С нижней палубы послышался негромкий, но вдруг резко оборвавшийся смех.

— Будьте любезны, господа, — сказал капитан и вниз спустился деревянный трап.

Мы поднялись по парадному трапу, как важные персоны. В трюме было почти темно. Закатное солнце светило в корму.

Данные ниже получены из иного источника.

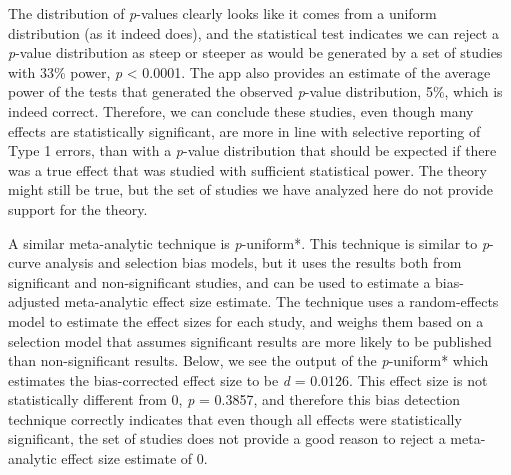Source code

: \documentclass[
  oneside]{krantz}
\makeatletter
\newenvironment{Shaded}{\begin{snugshade}}{\end{snugshade}}
\newcommand{\AttributeTok}[1]{\textcolor[rgb]{0.61,0.61,0.61}{#1}}
\newcommand{\FunctionTok}[1]{\textcolor[rgb]{0,0,0}{#1}}
\newcommand{\NormalTok}[1]{#1}
\newcommand{\SpecialCharTok}[1]{\textcolor[rgb]{0,0,0}{#1}}
\newcommand{\StringTok}[1]{\textcolor[rgb]{0.5,0.5,0.5}{#1}}
\newenvironment{kframe}{%
\medskip{}
\setlength{\fboxsep}{.8em}
 \def\at@end@of@kframe{}%
 \ifinner\ifhmode%
  \def\at@end@of@kframe{\end{minipage}}%
  \begin{minipage}{\columnwidth}%
 \fi\fi%
 \def\FrameCommand##1{\hskip\@totalleftmargin \hskip-\fboxsep
 \colorbox{shadecolor}{##1}\hskip-\fboxsep
     \hskip-\linewidth \hskip-\@totalleftmargin \hskip\columnwidth}%
 \MakeFramed {\advance\hsize-\width
   \@totalleftmargin\z@ \linewidth\hsize
   \@setminipage}}%
 {\par\unskip\endMakeFramed%
 \at@end@of@kframe}
\renewenvironment{Shaded}{\begin{kframe}}{\end{kframe}}
\makeatother
\begin{document}
The distribution of \emph{p}-values clearly looks like it comes from a uniform distribution (as it indeed does), and the statistical test indicates we can reject a \emph{p}-value distribution as steep or steeper as would be generated by a set of studies with 33\% power, \emph{p} \textless{} 0.0001. The app also provides an estimate of the average power of the tests that generated the observed \emph{p}-value distribution, 5\%, which is indeed correct. Therefore, we can conclude these studies, even though many effects are statistically significant, are more in line with selective reporting of Type 1 errors, than with a \emph{p}-value distribution that should be expected if there was a true effect that was studied with sufficient statistical power. The theory might still be true, but the set of studies we have analyzed here do not provide support for the theory.

A similar meta-analytic technique is \emph{p}-uniform*. This technique is similar to \emph{p}-curve analysis and selection bias models, but it uses the results both from significant and non-significant studies, and can be used to estimate a bias-adjusted meta-analytic effect size estimate. The technique uses a random-effects model to estimate the effect sizes for each study, and weighs them based on a selection model that assumes significant results are more likely to be published than non-significant results. Below, we see the output of the \emph{p}-uniform* which estimates the bias-corrected effect size to be \emph{d} = 0.0126. This effect size is not statistically different from 0, \emph{p} = 0.3857, and therefore this bias detection technique correctly indicates that even though all effects were statistically significant, the set of studies does not provide a good reason to reject a meta-analytic effect size estimate of 0.

\begin{Shaded}
\end{Shaded}
\end{document}
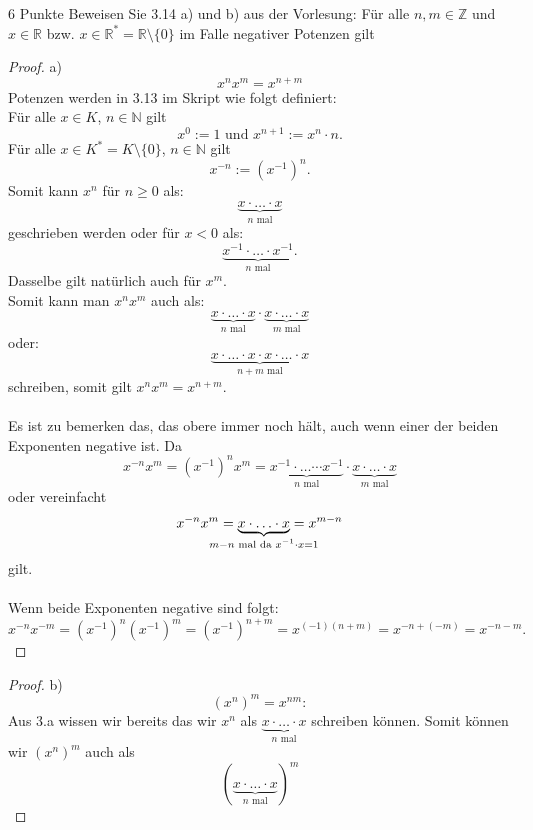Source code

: \documentclass{problemset}
\begin{document}
\begin{problem}{6 Punkte}
Beweisen Sie 3.14 a) und b) aus der Vorlesung:
\newline\newline
Für alle $n,m \in \mathbb{Z}$ und $x \in \mathbb{R}$ bzw. $x \in \mathbb{R}^* = \mathbb{R}\setminus\{0\}$ im Falle negativer Potenzen gilt
\begin{proof}
	a)
	\begin{displaymath}
		x^nx^m = x^{n+m}
	\end{displaymath}
	Potenzen werden in 3.13 im Skript wie folgt definiert: \\
	Für alle $x \in K$, $n \in \mathbb{N}$ gilt
	\[
		x^0 := 1 \text{ und } x^{n+1}:=x^n \cdot n.
	\]
	Für alle $x \in K^*=K\setminus\{0\}$, $n \in \mathbb{N}$ gilt \[
		x^{-n} := (x^{-1})^n.
	\]
	Somit kann $x^n$ für $n \ge 0$ als: \[
		\underbrace{x \cdot \ldots \cdot x}_{n\text{ mal}}
	\] geschrieben werden oder für $x < 0$ als: \[
		\underbrace{x^{-1} \cdot \ldots \cdot x^{-1}}_{n\text{ mal}}.
	\]
	Dasselbe gilt natürlich auch für $x^m$. \\
	Somit kann man $x^nx^m$ auch als: \[
		\underbrace{x \cdot \ldots \cdot x}_{n\text{ mal}} \cdot \underbrace{x \cdot \ldots \cdot x}_{m\text{ mal}}
	\] oder: \[
		\underbrace{x \cdot \ldots \cdot x \cdot x \cdot \ldots \cdot x}_{n+m\text{ mal}}
	\] schreiben, somit gilt $x^nx^m = x^{n+m}$. \\
	\\
	Es ist zu bemerken das, das obere immer noch hält, auch wenn einer der beiden Exponenten negative ist.
	Da \[
		x^{-n}x^m = {(x^{-1})}^nx^m = \underbrace{x^{-1} \cdot\ldots\cdots x^{-1}}_{n\text{ mal}} \cdot \underbrace{x \cdot \ldots \cdot x}_{m\text{ mal}}
	\] oder vereinfacht \[
		x^{-n}x^m = \underbrace{x \cdot \ldots \cdot x}_{\mathclap{m - n\text{ mal da } x^{-1} \cdot x = 1}} = x^{m-n}
	\] gilt. \\
	\\
	Wenn beide Exponenten negative sind folgt: \[
		x^{-n}x^{-m} = {(x^{-1})}^n{(x^{-1})}^m = {(x^{-1})}^{n+m} = x^{(-1)(n+m)} = x^{-n+(-m)} = x^{-n-m}.
	\]
\end{proof}
\begin{proof}
	b)
	\begin{displaymath}
		{(x^n)}^m = x^{nm}:
	\end{displaymath}
	Aus 3.a wissen wir bereits das wir $x^n$ als $\underbrace{x \cdot \ldots \cdot x}_{n\text{ mal}}$ schreiben können.
	Somit können wir ${(x^n)}^m$ auch als \[
		(\underbrace{x \cdot \ldots \cdot x}_{n\text{ mal}})^m
\]
\end{proof}
\end{problem}
\end{document}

— Ступайте за мной, но сначала… В целях осторожности. Ребята, обыщите их.

Нас быстро облапали.

— Пустые, кэп, — бросила из сумрака тень.

— Свяжите им руки.

— Сзади?

— Спереди, болван. Как, по-твоему, они станут подниматься по трапу.

Мне быстро и ловко накинули ремни на запястья и хорошо затянули.

— Что же вы делаете, сволочи! — Воскликнул я. — Так и руки отсохнут.

— А зачем они теперь тебе, офицер? — Насмехаясь произнёс капитан корабля.

— Мы же хотели показать вам, где наш галеон…

— Так и покажешь ещё. Куда ты денешься? Да, в принципе и так понятно, где он может быть. Там ваших кораблей лежит…

Британец рассмеялся почти в голос.

— Ты думаешь, мы куда идём? Мы здесь едва ли не раз в семь дней новый корабль «спасаем».

Рассмеялись уже все матросы, находившиеся в трюме.

Пересчитав их, я прикинул диспозицию. Не в нашу пользу, хоть нас было и больше. Матросы стояли с обнажёнными палашами, офицер — с обнажённой шпагой.

— Ступай вперёд, — сказал офицер, показывая на трап. — Построились через одного! Взяли каждый своего пленника!

Британские матросы тычками выстроили нас и каждый повел впереди себя «испанца». За мной шёл капитан, чуть касаясь моей спины остриём шпаги. Диспозиция изменилась в нашу пользу.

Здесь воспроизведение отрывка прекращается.